Le désintérêt de la critique pour cet épisode dans la littérature classique confirme que l’on a bien eu ce sentiment. Les épisodes de tempête ne manquent pourtant pas dans le roman depuis la Renaissance jusqu’à la Révolution. Le roman d’aventures ou le roman héroïque baroque, par exemple, font grand usage de ces péripéties héritées du roman grec. Mais outre que ces topoi n’ont pratiquement jamais fait l’objet d’une étude d’ensemble, ils ont souvent été classés au rang de « poncifs2 ». Cela dit, à côté de critiques parfois très âpres, on trouve quelques études importantes sur des récits de tempête considérés singulièrement, souvent pris dans les plus grands textes. Ainsi, la tempête du Quart Livre ou celle de Paul et Virginie ont fait l’objet de nombreux articles3. Dans chacun de ces travaux, la tempête apparaît comme un des motifs littéraires majeurs, ou bien du point de vue esthétique, ou bien du point de vue de l’histoire des idées, mais il semble entendu que l’épisode est suffisamment connu pour qu’on puisse se passer d’une étude d’ensemble. Quelques jalons avaient déjà été posés néanmoins pour une étude plus synthétique : Charles Béné et Frank Lestringant pour la Renaissance ou Jean-Louis Flecniakoska, pour la littérature espagnole du siècle d’or, mais ils restent néanmoins limités à une période relativement brève. Parallèlement, les travaux de Normand Doiron ont souligné l’importance de l’épisode de la tempête dans le déroulement de toute navigation. Mais il restait à faire une étude littéraire du motif.
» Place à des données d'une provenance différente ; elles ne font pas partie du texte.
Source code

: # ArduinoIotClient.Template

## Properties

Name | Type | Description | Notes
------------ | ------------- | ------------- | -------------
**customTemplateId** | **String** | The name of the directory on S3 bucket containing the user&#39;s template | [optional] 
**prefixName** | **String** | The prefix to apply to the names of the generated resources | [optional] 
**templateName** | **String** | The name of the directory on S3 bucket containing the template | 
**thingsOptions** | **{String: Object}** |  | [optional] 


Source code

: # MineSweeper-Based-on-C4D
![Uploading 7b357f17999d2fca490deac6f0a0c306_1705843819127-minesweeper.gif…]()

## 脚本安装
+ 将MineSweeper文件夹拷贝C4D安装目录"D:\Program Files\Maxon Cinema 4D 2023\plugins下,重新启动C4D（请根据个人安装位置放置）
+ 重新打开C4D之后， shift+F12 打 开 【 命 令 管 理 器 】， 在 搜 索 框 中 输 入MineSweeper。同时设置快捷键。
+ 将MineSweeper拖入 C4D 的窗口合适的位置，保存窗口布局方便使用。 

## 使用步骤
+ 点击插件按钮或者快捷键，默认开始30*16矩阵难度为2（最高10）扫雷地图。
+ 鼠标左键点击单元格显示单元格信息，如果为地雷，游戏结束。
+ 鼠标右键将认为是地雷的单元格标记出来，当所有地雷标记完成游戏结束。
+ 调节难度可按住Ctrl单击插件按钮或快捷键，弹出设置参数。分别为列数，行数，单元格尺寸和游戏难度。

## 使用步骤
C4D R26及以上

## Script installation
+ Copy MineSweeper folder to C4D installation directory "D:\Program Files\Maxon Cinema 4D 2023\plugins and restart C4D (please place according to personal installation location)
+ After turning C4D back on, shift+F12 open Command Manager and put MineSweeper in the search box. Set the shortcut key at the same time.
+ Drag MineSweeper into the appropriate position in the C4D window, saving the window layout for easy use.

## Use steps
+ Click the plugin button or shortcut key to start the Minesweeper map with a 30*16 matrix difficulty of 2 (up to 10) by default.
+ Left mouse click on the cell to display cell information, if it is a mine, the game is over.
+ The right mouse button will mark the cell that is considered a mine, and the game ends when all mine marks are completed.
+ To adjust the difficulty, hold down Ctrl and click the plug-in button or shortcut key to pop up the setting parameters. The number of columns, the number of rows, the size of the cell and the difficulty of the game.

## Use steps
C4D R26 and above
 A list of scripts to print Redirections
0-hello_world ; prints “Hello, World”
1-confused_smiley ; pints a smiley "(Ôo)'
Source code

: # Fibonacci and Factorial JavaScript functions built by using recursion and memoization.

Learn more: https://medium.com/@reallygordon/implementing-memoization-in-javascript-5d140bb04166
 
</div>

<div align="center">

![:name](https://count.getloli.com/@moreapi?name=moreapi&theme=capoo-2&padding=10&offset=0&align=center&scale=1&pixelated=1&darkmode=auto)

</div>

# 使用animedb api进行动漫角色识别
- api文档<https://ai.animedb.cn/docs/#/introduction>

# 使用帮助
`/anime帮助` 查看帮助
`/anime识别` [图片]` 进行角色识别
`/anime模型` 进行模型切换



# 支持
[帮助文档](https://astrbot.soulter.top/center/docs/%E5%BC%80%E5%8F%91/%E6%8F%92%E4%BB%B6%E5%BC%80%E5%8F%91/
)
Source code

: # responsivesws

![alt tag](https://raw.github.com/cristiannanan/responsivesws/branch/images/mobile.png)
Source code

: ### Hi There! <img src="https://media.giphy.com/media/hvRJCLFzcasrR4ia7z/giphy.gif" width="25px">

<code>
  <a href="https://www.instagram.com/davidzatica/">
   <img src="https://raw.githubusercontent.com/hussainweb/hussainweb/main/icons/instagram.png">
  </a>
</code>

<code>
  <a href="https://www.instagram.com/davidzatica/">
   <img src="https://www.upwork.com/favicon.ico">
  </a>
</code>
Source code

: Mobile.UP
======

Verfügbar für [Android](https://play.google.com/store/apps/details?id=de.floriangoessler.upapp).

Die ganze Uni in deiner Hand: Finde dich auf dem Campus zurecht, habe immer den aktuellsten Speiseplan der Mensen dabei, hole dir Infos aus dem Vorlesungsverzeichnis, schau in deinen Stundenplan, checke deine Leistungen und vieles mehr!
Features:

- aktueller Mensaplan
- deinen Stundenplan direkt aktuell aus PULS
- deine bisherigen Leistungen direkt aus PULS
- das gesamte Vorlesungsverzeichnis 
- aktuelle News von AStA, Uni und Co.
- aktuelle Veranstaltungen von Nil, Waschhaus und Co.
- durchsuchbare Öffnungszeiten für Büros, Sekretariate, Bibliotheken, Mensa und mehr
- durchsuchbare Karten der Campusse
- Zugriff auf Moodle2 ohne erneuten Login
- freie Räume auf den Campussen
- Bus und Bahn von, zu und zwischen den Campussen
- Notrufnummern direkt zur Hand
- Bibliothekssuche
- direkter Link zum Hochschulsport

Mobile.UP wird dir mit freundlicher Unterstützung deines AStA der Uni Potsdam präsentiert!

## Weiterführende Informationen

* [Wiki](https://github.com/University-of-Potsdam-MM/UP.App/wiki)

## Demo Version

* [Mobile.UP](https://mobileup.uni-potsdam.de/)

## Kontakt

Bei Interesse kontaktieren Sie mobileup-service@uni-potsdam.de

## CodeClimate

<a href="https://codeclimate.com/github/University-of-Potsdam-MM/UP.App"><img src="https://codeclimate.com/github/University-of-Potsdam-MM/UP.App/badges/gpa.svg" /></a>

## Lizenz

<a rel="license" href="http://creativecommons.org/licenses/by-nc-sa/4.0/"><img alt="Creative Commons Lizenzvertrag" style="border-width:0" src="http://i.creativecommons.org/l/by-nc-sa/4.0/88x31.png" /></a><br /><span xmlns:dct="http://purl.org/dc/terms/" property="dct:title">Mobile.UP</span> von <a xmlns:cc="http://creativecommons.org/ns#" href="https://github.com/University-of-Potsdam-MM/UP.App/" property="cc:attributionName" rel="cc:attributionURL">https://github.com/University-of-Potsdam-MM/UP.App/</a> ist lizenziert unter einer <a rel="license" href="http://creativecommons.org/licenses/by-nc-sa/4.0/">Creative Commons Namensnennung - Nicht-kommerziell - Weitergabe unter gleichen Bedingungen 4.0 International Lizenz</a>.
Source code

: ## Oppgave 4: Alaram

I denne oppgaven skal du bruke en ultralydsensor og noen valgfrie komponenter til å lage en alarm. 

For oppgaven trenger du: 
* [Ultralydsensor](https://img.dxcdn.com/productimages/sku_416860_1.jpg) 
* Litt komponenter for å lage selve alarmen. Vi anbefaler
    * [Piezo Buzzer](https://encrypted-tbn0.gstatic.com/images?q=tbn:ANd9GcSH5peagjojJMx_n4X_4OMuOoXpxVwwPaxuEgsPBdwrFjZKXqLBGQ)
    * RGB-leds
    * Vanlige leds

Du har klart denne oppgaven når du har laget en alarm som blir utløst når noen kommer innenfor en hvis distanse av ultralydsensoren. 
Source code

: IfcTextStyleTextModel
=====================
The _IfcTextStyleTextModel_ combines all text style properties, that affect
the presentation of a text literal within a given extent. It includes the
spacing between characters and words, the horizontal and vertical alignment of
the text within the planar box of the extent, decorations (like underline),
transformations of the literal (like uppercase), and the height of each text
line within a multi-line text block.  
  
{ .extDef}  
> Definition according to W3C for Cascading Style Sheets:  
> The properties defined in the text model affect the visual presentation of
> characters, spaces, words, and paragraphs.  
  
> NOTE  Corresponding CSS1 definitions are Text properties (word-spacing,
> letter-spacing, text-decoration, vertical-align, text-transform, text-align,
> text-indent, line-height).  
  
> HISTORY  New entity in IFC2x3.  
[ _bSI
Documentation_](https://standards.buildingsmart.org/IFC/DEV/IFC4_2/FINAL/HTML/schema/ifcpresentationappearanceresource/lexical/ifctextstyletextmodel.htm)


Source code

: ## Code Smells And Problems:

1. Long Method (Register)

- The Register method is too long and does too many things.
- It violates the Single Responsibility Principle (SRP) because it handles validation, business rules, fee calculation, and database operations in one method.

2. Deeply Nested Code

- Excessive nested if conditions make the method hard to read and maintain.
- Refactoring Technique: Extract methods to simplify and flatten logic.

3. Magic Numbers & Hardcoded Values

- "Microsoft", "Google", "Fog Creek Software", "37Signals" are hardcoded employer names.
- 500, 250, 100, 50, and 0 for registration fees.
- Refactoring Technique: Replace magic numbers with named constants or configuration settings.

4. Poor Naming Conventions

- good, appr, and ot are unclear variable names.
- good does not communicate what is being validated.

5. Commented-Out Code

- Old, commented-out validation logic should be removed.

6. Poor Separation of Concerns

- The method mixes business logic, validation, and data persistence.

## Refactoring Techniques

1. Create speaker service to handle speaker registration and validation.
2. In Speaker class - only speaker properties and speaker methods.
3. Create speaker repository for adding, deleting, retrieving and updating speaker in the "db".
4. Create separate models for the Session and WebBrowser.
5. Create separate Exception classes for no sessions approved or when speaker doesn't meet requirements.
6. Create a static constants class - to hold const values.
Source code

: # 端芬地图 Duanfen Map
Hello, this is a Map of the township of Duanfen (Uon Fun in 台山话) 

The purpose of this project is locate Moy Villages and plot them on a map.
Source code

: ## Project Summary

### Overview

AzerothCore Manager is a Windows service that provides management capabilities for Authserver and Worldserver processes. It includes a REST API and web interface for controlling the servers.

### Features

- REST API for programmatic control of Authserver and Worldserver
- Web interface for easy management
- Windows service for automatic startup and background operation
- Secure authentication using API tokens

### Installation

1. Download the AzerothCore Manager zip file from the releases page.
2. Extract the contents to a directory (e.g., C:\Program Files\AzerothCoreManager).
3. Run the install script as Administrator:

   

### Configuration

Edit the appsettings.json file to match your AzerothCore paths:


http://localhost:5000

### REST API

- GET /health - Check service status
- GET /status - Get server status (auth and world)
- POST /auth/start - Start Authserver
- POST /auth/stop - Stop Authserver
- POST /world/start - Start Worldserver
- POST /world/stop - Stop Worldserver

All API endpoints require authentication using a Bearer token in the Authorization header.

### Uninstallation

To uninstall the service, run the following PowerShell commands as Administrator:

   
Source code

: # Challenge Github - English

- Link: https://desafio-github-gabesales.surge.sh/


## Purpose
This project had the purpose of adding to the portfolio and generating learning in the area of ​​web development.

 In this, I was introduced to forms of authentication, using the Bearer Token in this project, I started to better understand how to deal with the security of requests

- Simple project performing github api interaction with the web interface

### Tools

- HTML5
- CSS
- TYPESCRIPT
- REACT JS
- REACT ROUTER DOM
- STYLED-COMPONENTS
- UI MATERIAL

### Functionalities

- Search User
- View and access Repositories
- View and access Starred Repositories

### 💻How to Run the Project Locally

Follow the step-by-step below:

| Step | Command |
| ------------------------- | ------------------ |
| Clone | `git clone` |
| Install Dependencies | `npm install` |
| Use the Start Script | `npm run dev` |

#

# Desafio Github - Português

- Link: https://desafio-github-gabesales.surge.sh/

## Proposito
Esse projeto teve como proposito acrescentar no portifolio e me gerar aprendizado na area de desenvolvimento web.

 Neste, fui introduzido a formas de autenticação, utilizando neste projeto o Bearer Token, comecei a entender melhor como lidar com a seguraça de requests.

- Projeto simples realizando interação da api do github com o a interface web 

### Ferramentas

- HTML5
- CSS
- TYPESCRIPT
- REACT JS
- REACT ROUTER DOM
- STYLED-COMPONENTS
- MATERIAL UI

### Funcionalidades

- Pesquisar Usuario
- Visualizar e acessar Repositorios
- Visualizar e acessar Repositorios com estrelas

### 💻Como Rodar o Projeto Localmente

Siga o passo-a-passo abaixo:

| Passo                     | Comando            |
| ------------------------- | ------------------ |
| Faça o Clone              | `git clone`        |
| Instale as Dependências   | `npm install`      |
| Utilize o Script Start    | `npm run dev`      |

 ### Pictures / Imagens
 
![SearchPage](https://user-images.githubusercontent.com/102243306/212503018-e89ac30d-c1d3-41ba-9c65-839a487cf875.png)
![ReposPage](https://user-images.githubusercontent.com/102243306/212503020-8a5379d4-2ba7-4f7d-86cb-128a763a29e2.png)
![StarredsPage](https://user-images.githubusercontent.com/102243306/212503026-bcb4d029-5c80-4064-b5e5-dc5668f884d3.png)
C’est ce qui a motivé un travail de thèse soutenu en 2002, et dont le présent essai est une réécriture.
Depuis, d’importantes études ont été réalisées sur le sujet, en particulier le colloque organisé à la Sorbonne par Emmanuel Le Roy Ladurie, Jacques Berchtold et Jean-Paul Sermain en 2005 sur l’événement climatique et ses représentations du xviie au xixe siècle. Mais il n’existe pas d’étude synthétique sur cet épisode entre le xvie et le xviiie siècle, avant qu’il ne devienne l’expression du Moi romantique. Or, le récit de tempête est d’autant plus important à la période classique qu’on le trouve à la fois dans les romans et dans la littérature de voyages, qui se développe tout au long de ces trois siècles. C’est même un des « lieux » privilégiés où ces deux « genres métoyens » se rencontrent. Les travaux de Geoffroy Atkinson, Jacques Chuppeau, Marie-Christine Gomez-Géraud ou Sophie Linon-Chipon, ont mis en valeur les liens très étroits qui unissaient romans et récits de voyage, et ont montré, par l’analyse d’exemples précis, la dimension d’intertextualité de ces deux genres. Ces études ont contribué, sans que ce soit leur objectif prioritaire, à sortir l’épisode de la tempête de son carcan romanesque, et donc à lever la condamnation qui pèse a priori sur lui. La tempête du récit de voyage a permis de voir qu’au-delà du stéréotype, cet épisode est le récit d’une expérience singulière et traumatisante, qui peut en cela donner à penser. C’est donc une étude synthétique des récits de tempête en mer, tels qu’on les trouve dans les textes narratifs entre les xvie et xviiie siècles que l’on propose ici.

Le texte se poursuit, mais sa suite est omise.